= Vaast Barthélemy Henry =

French Catholic priest (1797–1884)

Vaast Barthélemy Henry, called Abbé Henry, (6 February 1797 – 21 February 1884) was a French Catholic priest, parish priest of Quarré-les-Tombes from 1823 to 1884. He is known as a regional historian.

== Biography ==
Henry was born in Seignelay. As a priest, he was appointed to his first post, vicar to Toucy, and in 1823, Archbishop of Sens (1817–1829), Monsignor Anne Louis Henri de La Fare (175–-1829) - appointed him dean of St. George parish in the area of Quarré-les-Tombes.

He wrote long pages about the patron saint of his parish and the pilgrimages formerly made in the church of Quarré in honor of this saint, as well as authentic relics brought back from Rome in 1859.

His relations with the local authorities were tense. He had the church enlarged in order to receive the faithful. In 1845 the north aisle and then in 1847 and 1849 the two lateral chapels, then in 1848 the first turret on the left, the second in 1850 which houses the baptismal fonts.
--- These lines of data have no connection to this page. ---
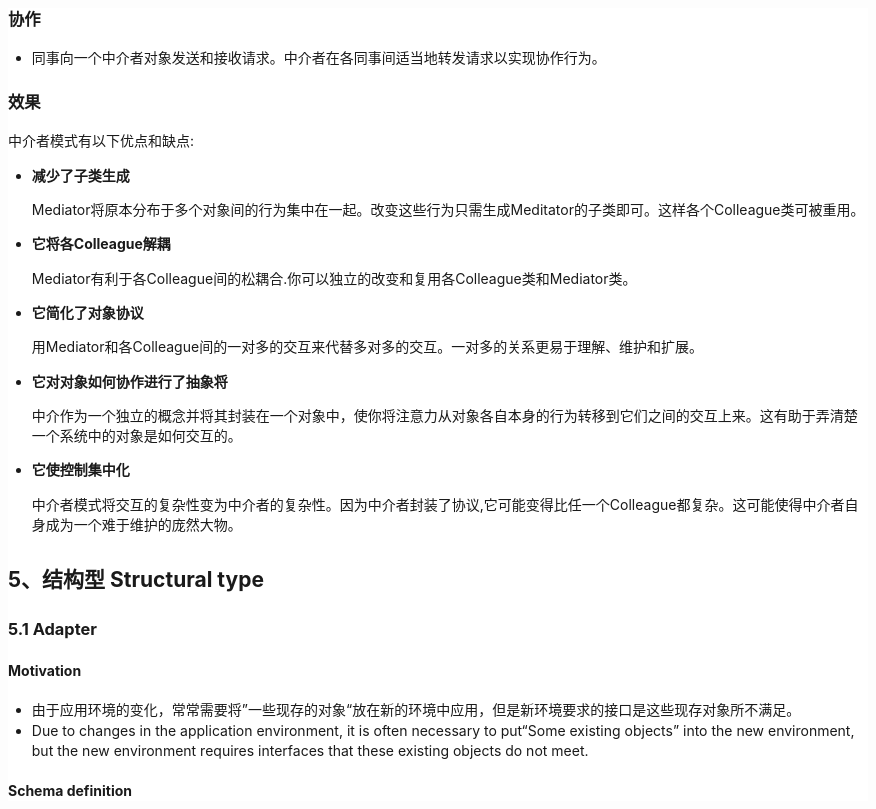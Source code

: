 ### 协作

-	同事向一个中介者对象发送和接收请求。中介者在各同事间适当地转发请求以实现协作行为。

### 效果

中介者模式有以下优点和缺点:

- **减少了子类生成**

  Mediator将原本分布于多个对象间的行为集中在一起。改变这些行为只需生成Meditator的子类即可。这样各个Colleague类可被重用。

- **它将各Colleague解耦**

  Mediator有利于各Colleague间的松耦合.你可以独立的改变和复用各Colleague类和Mediator类。

- **它简化了对象协议**

  用Mediator和各Colleague间的一对多的交互来代替多对多的交互。一对多的关系更易于理解、维护和扩展。

- **它对对象如何协作进行了抽象将**

  中介作为一个独立的概念并将其封装在一个对象中，使你将注意力从对象各自本身的行为转移到它们之间的交互上来。这有助于弄清楚一个系统中的对象是如何交互的。

- **它使控制集中化**

  中介者模式将交互的复杂性变为中介者的复杂性。因为中介者封装了协议,它可能变得比任一个Colleague都复杂。这可能使得中介者自身成为一个难于维护的庞然大物。





## 5、结构型 Structural type

### 5.1 Adapter

#### Motivation

- 由于应用环境的变化，常常需要将”一些现存的对象“放在新的环境中应用，但是新环境要求的接口是这些现存对象所不满足。
- Due to changes in the application environment, it is often necessary to put“Some existing objects” into the new environment, but the new environment requires interfaces that these existing objects do not meet.

#### Schema definition
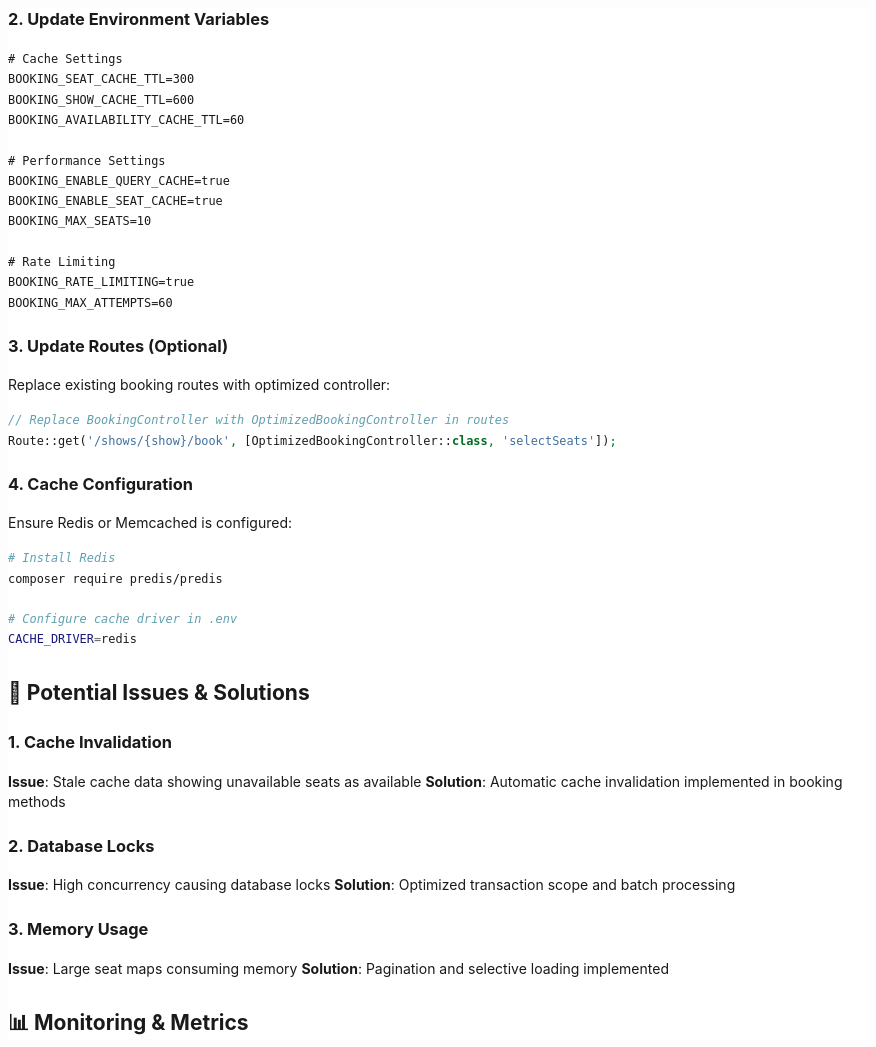 ### 2. Update Environment Variables
```env
# Cache Settings
BOOKING_SEAT_CACHE_TTL=300
BOOKING_SHOW_CACHE_TTL=600
BOOKING_AVAILABILITY_CACHE_TTL=60

# Performance Settings
BOOKING_ENABLE_QUERY_CACHE=true
BOOKING_ENABLE_SEAT_CACHE=true
BOOKING_MAX_SEATS=10

# Rate Limiting
BOOKING_RATE_LIMITING=true
BOOKING_MAX_ATTEMPTS=60
```

### 3. Update Routes (Optional)
Replace existing booking routes with optimized controller:
```php
// Replace BookingController with OptimizedBookingController in routes
Route::get('/shows/{show}/book', [OptimizedBookingController::class, 'selectSeats']);
```

### 4. Cache Configuration
Ensure Redis or Memcached is configured:
```bash
# Install Redis
composer require predis/predis

# Configure cache driver in .env
CACHE_DRIVER=redis
```

## 🚨 Potential Issues & Solutions

### 1. Cache Invalidation
**Issue**: Stale cache data showing unavailable seats as available
**Solution**: Automatic cache invalidation implemented in booking methods

### 2. Database Locks
**Issue**: High concurrency causing database locks
**Solution**: Optimized transaction scope and batch processing

### 3. Memory Usage
**Issue**: Large seat maps consuming memory
**Solution**: Pagination and selective loading implemented

## 📊 Monitoring & Metrics
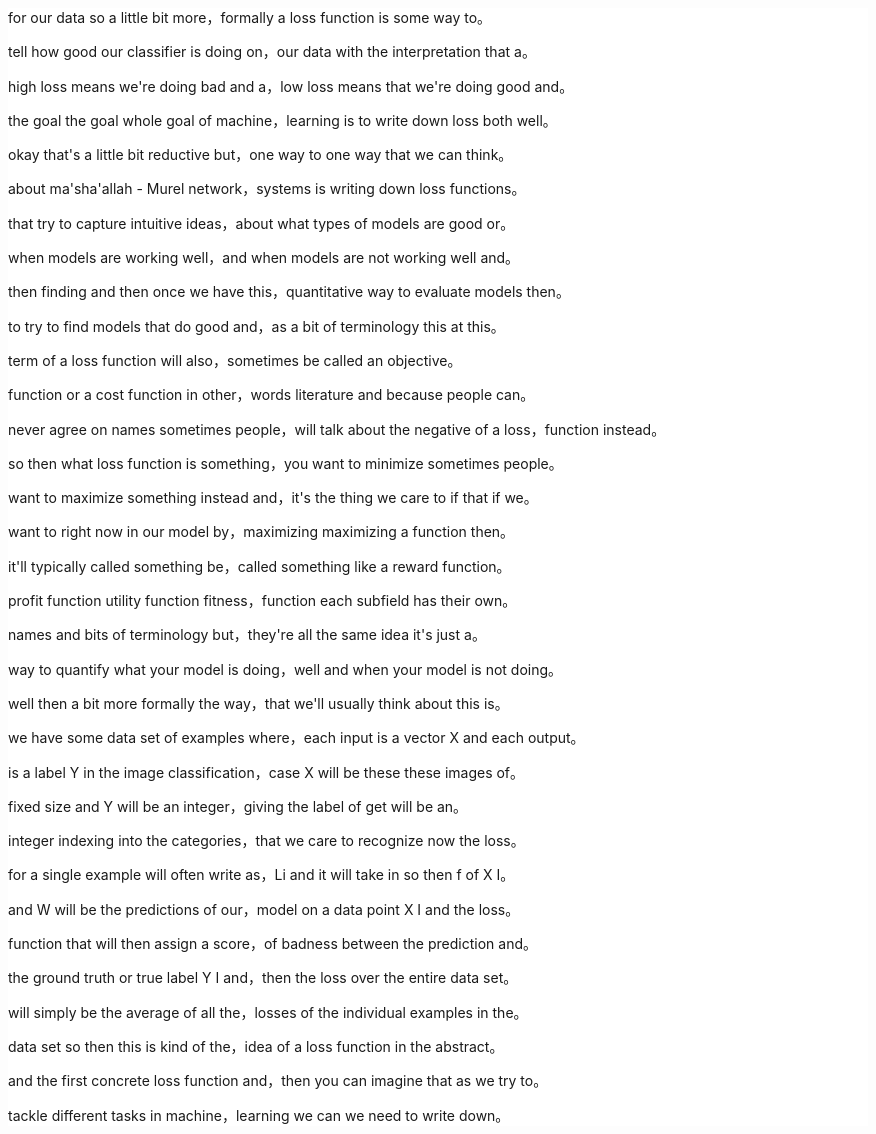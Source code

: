 
for our data so a little bit more，formally a loss function is some way to。

tell how good our classifier is doing on，our data with the interpretation that a。

high loss means we're doing bad and a，low loss means that we're doing good and。

the goal the goal whole goal of machine，learning is to write down loss both well。

okay that's a little bit reductive but，one way to one way that we can think。

about ma'sha'allah - Murel network，systems is writing down loss functions。

that try to capture intuitive ideas，about what types of models are good or。

when models are working well，and when models are not working well and。

then finding and then once we have this，quantitative way to evaluate models then。

to try to find models that do good and，as a bit of terminology this at this。

term of a loss function will also，sometimes be called an objective。

function or a cost function in other，words literature and because people can。

never agree on names sometimes people，will talk about the negative of a loss，function instead。

so then what loss function is something，you want to minimize sometimes people。

want to maximize something instead and，it's the thing we care to if that if we。

want to right now in our model by，maximizing maximizing a function then。

it'll typically called something be，called something like a reward function。

profit function utility function fitness，function each subfield has their own。

names and bits of terminology but，they're all the same idea it's just a。

way to quantify what your model is doing，well and when your model is not doing。

well then a bit more formally the way，that we'll usually think about this is。

we have some data set of examples where，each input is a vector X and each output。

is a label Y in the image classification，case X will be these these images of。

fixed size and Y will be an integer，giving the label of get will be an。

integer indexing into the categories，that we care to recognize now the loss。

for a single example will often write as，Li and it will take in so then f of X I。

and W will be the predictions of our，model on a data point X I and the loss。

function that will then assign a score，of badness between the prediction and。

the ground truth or true label Y I and，then the loss over the entire data set。

will simply be the average of all the，losses of the individual examples in the。

data set so then this is kind of the，idea of a loss function in the abstract。

and the first concrete loss function and，then you can imagine that as we try to。

tackle different tasks in machine，learning we can we need to write down。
To finish, in 1852? by the granite portal with its sculptures and the elevation of the bell tower.

In addition to the enlargement of the church, he had the reconstruction of the Chapelle Saint-Eptade carried out in 1860 at the Lavaults, along the road leading to Saint-Brisson, and the founding of two religious schools and various writings on the regional history of the canton and other stories of religious establishments and biographies of saints and other personalities.

== Religious titles ==
- Vicar of Toucy
- Curé-Doyen de Quarré-les-Tombes (1823–1884)
- Honorary Canon of Sens Metropole
- Member of several learned societies

== Literary works ==
- 1833: Mémoires historiques sur la ville de Seignelay, 2.vol in-8., t.I 370. p. Carte, plan, lexique en patois, t.II. 403.p? Chez Comynet, Imprimeur Libraire à Avallon. Reprint 2004, Ed; Livre d'Histoire Lorisse t.I., ISBN 2-87760-101-3, t.II., ISBN 2-87760-102-1
- 1839: Henry, Vaast Barthélemy (1839). "Histoire de l'abbaye de Pontigny, ordre de Cîteaux, département de l'Yonne; suivie de quelques notices historiques sur les communes des environs, et des principales pièces justificatives"
- 1853: Histoire de l'Abbaye de Saint-Germain d'Auxerre, Ch. Gallot in Auxerre, 590 pages.
- 1863: Vies d'Eptade d'Autun, solitaire, Blaise Bégon and Pierre, 43.p.
- 1875: Mémoires historiques sur le Canton de Quarré-les-Tombes, vol.I, Odobé, reissued by Ediplume, 2006, 716.p. ISBN 291530114X.
- 1876: Mémoires historiques sur le Canton de Quarré-les-Tombes, vol.II, Odobé, reissued by Ediplume, 2006, 716.p. ISB 2915301158.

== Bibliography ==
- Catherine Robbe, "Quel regard l'abbé Henry portait-il aux morvandiaux?", in Bulletin d'Information de Mémoires Vivantes du Canton de Quarré-les-Tombes, issue 42, summer 2012, pp. 5–8.
- "Henry (Vast-Barthélemy)", in Description des villes et campagnes du département de l'Yvonne, Ch. Gallot, 1870, volume 1, .
- Marc Pautet, Les Inconnus Célèbres de Quarré-les-Tombes et des environs, tome I & tome II. éd. Mémoires Vivantes du Canton de Quarré-les-Tombes.